A devout believer raised in Mormon culture struggles with moral questions of Mormon sexuality, pseudo-romantic relationships, and an isolated life outside Utah.
“Although I’m loath to admit it, those cats have become a sort of family for me. I discuss important subjects with them, ask them how they’re doing, all the typical cat lady stuff.”
I’m 25 years old and a virgin. I’ll remain one until I get married, and if I never marry, I’ll die one. It goes with the Mormon territory. We’re taught from the time we’re small that that’s the way it’s going to be, but we’re also encouraged to think it through and decide for ourselves. We just know how we’re supposed to decide.
I realize it’s not a popular approach to sexuality.
I’m in an emotionally intimate, pseudo-romantic relationship with Oscar, a man who’s not a member of the Mormon Church. We want different things. I’d like to scrub my babies in the kitchen sink and raise them to be good upstanding Mormons; he’d like a writing career in New York City and maybe to cohabit with a nice lady and have a few kids—his words. We’re PhD students in southern Mississippi, nothing interesting for miles around but each other, and we’re in love, but complicatedly so.
One night he tells me, “Look, Deja. I know what I’m sacrificing. I know if I were with you, I’d always have clean clothes and you’d always pack my lunch. Before I could even think something could be done around the house, you’d have done it. Because you’d want to.”
“Are you complimenting me?” My feet are tucked up under me on Oscar’s red couch, and I’m trying really hard (for the hundredth time) to wrap my brain around why he doesn’t want me. I mean, why he loves me, but why he doesn’t fight to keep me.
I can’t look at him. I’m staring at the treadmill, the blinds, the cat, anything but him. Some part of me is ashamed that I can’t understand it. I know he’s not going to beg me to run away to New York with him; I know that if he did, I couldn’t do it. And still I find myself fantasizing about being there with him, telling him about my day, going to museums on Saturdays, even having his stupid dinner on the table when he gets back. It’s pathetic.

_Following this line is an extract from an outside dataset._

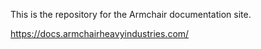 This is the repository for the Armchair documentation site.

https://docs.armchairheavyindustries.com/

Part of the problem is that we’ve got different theories of love. He’s told me on several occasions that for him, love means letting someone go. For me, love means making a decision to be with someone and adjusting your life to make it work, even if that means clamping down on the jugular. But he’s probably right. My way has already led me through a world of hurt, and I assume I’ll have a world more before I’m done.
“I could have gotten you to sleep with me?” He asks as he crosses the room to the couch.
I laugh, embarrassed. I had told him that earlier in the conversation, and he was still ruminating. “I think so. There was a while when I was pretty weak-willed. Sometimes I felt ready to chuck it all, take off my shirt, and climb on your lap. If you had applied some pressure, I think I would have caved.”
“Wow. I’m such a prince.”
“But you see, it’s weird. Because I also hate you for it. I hate that you never tried. I sometimes wonder if I were prettier, if you would have.”
He thinks about it for a while. Then he says, “No. No, come on, it isn’t like that. I mean, I’ve wondered before if it could happen and if maybe it would change the way you see the world. And you’d have experiences and maybe someday you’d go back to being Mormon and maybe you wouldn’t, but you’d be glad about what happened. But on the chance that it wouldn’t change the way you see the world, I knew it would ruin you. And I couldn’t ruin you.”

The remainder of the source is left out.